Country Contradiction Is Natural For Stuart

This appeared in the Regina Leader-Post - June 24, 2015

Marty Stuart recognizes the contradiction of country artists who are dedicated to gospel music but he also understands how that contradiction came to be.

Stuart’s latest album, Saturday Night & Sunday Morning, is a perfect example of how the honky-tonk side of country music can blend successfully with the spiritual messages of gospel music. The two-disc set, which was released on September 30, 2014, features one disc of traditional country music and one disc of gospel favourites.

The 56-year-old Stuart has a simple explanation of how the two genres became linked.

“Country music has always enjoyed a very unique relationship with gospel music and I think it’s primarily because most country performers probably got their start singing in church,” explained Stuart during a recent telephone interview. “It’s just embedded in most of us. It’s definitely embedded in me.

“I always put myself in the position that if you went to see Hank Williams and he was falling off the stage, at some point he would’ve said, ‘Now neighbours, we’re going to do this song,’ and then he’d do 'I Saw The Light' and the crowd would totally understand. The old pioneers made that inroad with country audiences and country audiences, many of them, go to country shows on Saturday night and then go to church on Sunday morning so they understand both sides.

“I don’t see any difference myself.”

The new album is comprised of 23 tracks — 11 on Saturday Night and 12 on Sunday Morning. Stuart never specifically set out to record a double album. In fact, he really didn’t have a plan at all for a concept album.
“It started with one song,” explained Stuart. “We recorded 'Uncloudy Day' with Mavis Staples nine years before we ever did anything. There was no reason to record that song simply other than the fact that Mavis was in Nashville and we’d worked with her before and we just simply did it.

“I thought it was special but I didn’t know what to do with it so I held onto it. As time went on, a gospel record grew on top of that song and as time went on, a country record grew on the other side and one day it just appeared that it should be a double record project but it really didn’t start that way.”

Yet even when Stuart committed to the double album concept, the project wasn’t one that moved quickly to completion. Finalizing the record was an ongoing and challenging experience for Stuart.

“There were several times along the way that I thought I had it, where I thought I had the perfect balance of songs and I’d live with it but then I’d go, ‘Nope, that’s not it,’ ” said Stuart. “I would just keep flipping songs in and out of both sides until one day I played it and I thought, ‘That’s truly it. Yes, that’s truly it.’

“I mean I released two or three other records along side of this thing while I was waiting for it to come into focus. I built a house, wrote a couple of books and toured but this was one I felt was worth waiting on and I’m glad I did.”

It’s common among musicians to revisit their albums and in hindsight, fixate on things that could’ve be done differently on the recording.

Does Stuart have any regrets about how Saturday Night & Sunday Morning came out?

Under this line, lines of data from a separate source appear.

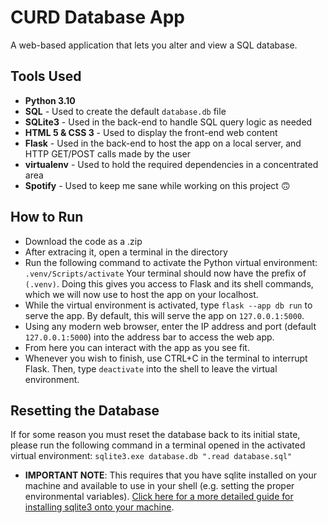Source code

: # CURD Database App
A web-based application that lets you alter and view a SQL database.

## Tools Used
- **Python 3.10**
- **SQL** - Used to create the default `database.db` file
- **SQLite3** - Used in the back-end to handle SQL query logic as needed
- **HTML 5 & CSS 3** - Used to display the front-end web content
- **Flask** - Used in the back-end to host the app on a local server, and HTTP GET/POST calls made by the user
- **virtualenv** - Used to hold the required dependencies in a concentrated area
- **Spotify** - Used to keep me sane while working on this project 🙃

## How to Run
- Download the code as a .zip
- After extracing it, open a terminal in the directory
- Run the following command to activate the Python virtual environment:
`.venv/Scripts/activate` Your terminal should now have the prefix of `(.venv)`. Doing this gives you access to Flask and its shell commands, which we will now use to host the app on your localhost.
- While the virtual environment is activated, type `flask --app db run` to serve the app. By default, this will serve the app on `127.0.0.1:5000`.
- Using any modern web browser, enter the IP address and port (default `127.0.0.1:5000`) into the address bar to access the web app.
- From here you can interact with the app as you see fit.
- Whenever you wish to finish, use CTRL+C in the terminal to interrupt Flask. Then, type `deactivate` into the shell to leave the virtual environment.

## Resetting the Database
If for some reason you must reset the database back to its initial state, please run the following command in a terminal opened in the activated virtual environment:
`sqlite3.exe database.db ".read database.sql"`
- **IMPORTANT NOTE**: This requires that you have sqlite installed on your machine and available to use in your shell (e.g. setting the proper environmental variables). [Click here for a more detailed guide for installing sqlite3 onto your machine](https://www.linkedin.com/pulse/part-5-how-install-sqlite-your-machine-windows-linux-mac-julles).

“I don’t think so, I really don’t. It’s one of those things — I was certain when I signed off on it,” Stuart said. “I decided I was going to turn it over to the ages and if sold just one copy and nobody cared or if it went to the moon, it would be all the same to me because I believed in this record and I believed that it was good.”

With five Grammy Awards to his credit, Stuart spent the 1980s and 1990s in mainstream country, with hits like 'Tempted', 'Cry! Cry! Cry!' and 'Hillbilly Rock'. In 2000 he changed directions, forming the Fabulous Superlatives. Stuart’s focus changed from chasing hit singles to releasing and performing music that he felt would allow country music to take its place on the arts pantheon alongside jazz, ballet and classical music.

With the Fabulous Superlatives (Kenny Vaughan, Harry Stinson and Paul Martin) at his side, Stuart has moved his career into perhaps its most successful chapter.

“If I died today, (my legacy) is in a fairly respectable place. I’d regret it because I didn’t get the job finished but I feel I’ve done something other than just trying to be a star now,” said Stuart. “I’ve had the biggest success in my life since those days and that’s the truth. It was the thing to do at the time and it ran its course. It had a great season so I have nothing but fond memories of it, it was a great time.

“There simply came a time to write a new chapter.”